In surveying the deregulatory agenda in areas such as the environment, labor and finance, the paper argued that in contrast to Trump’s rhetoric, regulation is “broadly popular,” democratic in process and protects not only individuals but businesses by giving them certainty.

A similar message was delivered by Sen. Elizabeth Warren, D-Mass., on Tuesday to advocates gathered at Georgetown University Law Center. “The Trump Administration and an army of lobbyists are determined to rig the game in their favor, to boost their own profits—the cost to consumers be damned,” Warren said. “In agency after agency, across the federal government, powerful corporations and their Republican allies are working overtime to roll back basic rules that protect the rest of us. “

The reason, she said, is “corruption. Giant corporations and wealthy individuals are working in the shadows to make sure that government works for them, not for the people. To hide what they are doing, big corporations and Republicans here in Washington often claim that government regulations are bad for our economy,” restrict freedom and make it harder for businesses to succeed. “That’s a big, greasy baloney sandwich that has been left out in the sun too long and has started to stink,” she said.

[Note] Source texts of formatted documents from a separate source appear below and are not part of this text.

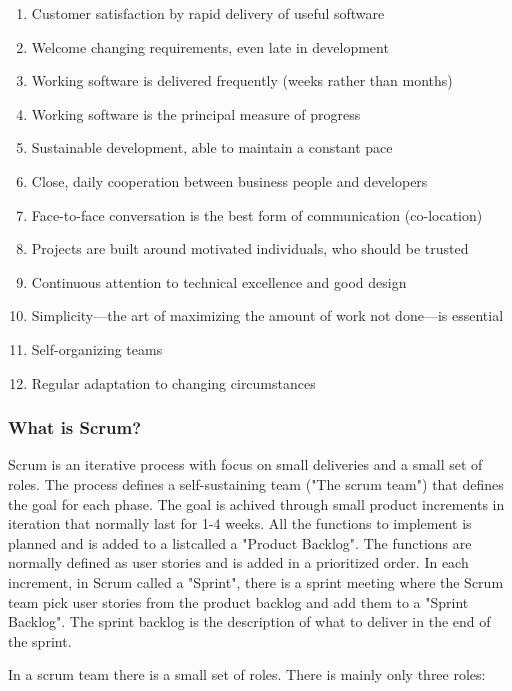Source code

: \begin{enumerate}
    \item Customer satisfaction by rapid delivery of useful software
    \item Welcome changing requirements, even late in development
    \item Working software is delivered frequently (weeks rather than months)
    \item Working software is the principal measure of progress
    \item Sustainable development, able to maintain a constant pace
    \item Close, daily cooperation between business people and developers
    \item Face-to-face conversation is the best form of communication (co-location)
    \item Projects are built around motivated individuals, who should be trusted
    \item Continuous attention to technical excellence and good design
    \item Simplicity—the art of maximizing the amount of work not done—is essential
    \item Self-organizing teams
    \item Regular adaptation to changing circumstances
\end{enumerate}

\subsubsection{What is Scrum?}

Scrum is an iterative process with focus on small deliveries and a small set of roles. 
The process defines a self-sustaining team ("The scrum team") that defines the goal for each phase. The goal 
is achived through small product increments in iteration that normally last for 1-4 weeks. 
All the functions to implement is planned and is added to a listcalled a "Product Backlog". The
functions are normally defined as user stories and is added in a prioritized order. In each increment, 
in Scrum called a "Sprint", there is a sprint meeting where the Scrum team pick user stories from the 
product backlog and add them to a "Sprint Backlog". The sprint backlog is the description of what 
to deliver in the end of the sprint.

In a scrum team there is a small set of roles. There is mainly only three roles:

Proper regulations protect consumer rights to information, health and safety, and also “level the playing field for everyone competing for our business,” Warren added, citing Environmental Protection Agency figures showing the now-threatened Clean Air Act saves 160,000 lives a year. “Competition shouldn’t be about who can hide the nastiest (and most profitable) trick somewhere in the fine print; it should be about who offers the choices that customers like best.”

Warren said she will introduce legislation in the next few weeks to challenge campaign contributions corporate lobbyists make to steer agency regulations.

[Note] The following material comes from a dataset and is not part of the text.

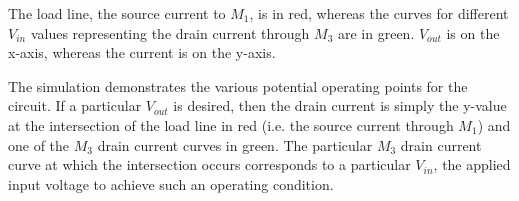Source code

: \FloatBarrier

{\footnotesize The load line, the source current to $M_1$, is in red, whereas the curves for different $V_{in}$ values representing the drain current through $M_3$ are in green. $V_{out}$ is on the x-axis, whereas the current is on the y-axis.}

\FloatBarrier

The simulation demonstrates the various potential operating points for the circuit. If a particular $V_{out}$ is desired, then the drain current is simply the y-value at the intersection of the load line in red (i.e. the source current through $M_1$) and one of the $M_3$ drain current curves in green. The particular $M_3$ drain current curve at which the intersection occurs corresponds to a particular $V_{in}$, the applied input voltage to achieve such an operating condition.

The EPA alone is working on as many as 66 repeals of key rules, said Elizabeth “Betsy” Southerland who last August resigned in protest from EPA’s Office of Science and Technology, speaking at a subsequent panel discussion. Those repeals are being executed with consultation only with industry representatives, not career scientists or engineers, Southerland said, “with no evidence that the existing rules have technical or procedural flaws.” Because of the long-term rule-making process, she said, the full impact of this roll-back won’t be clear until 2024.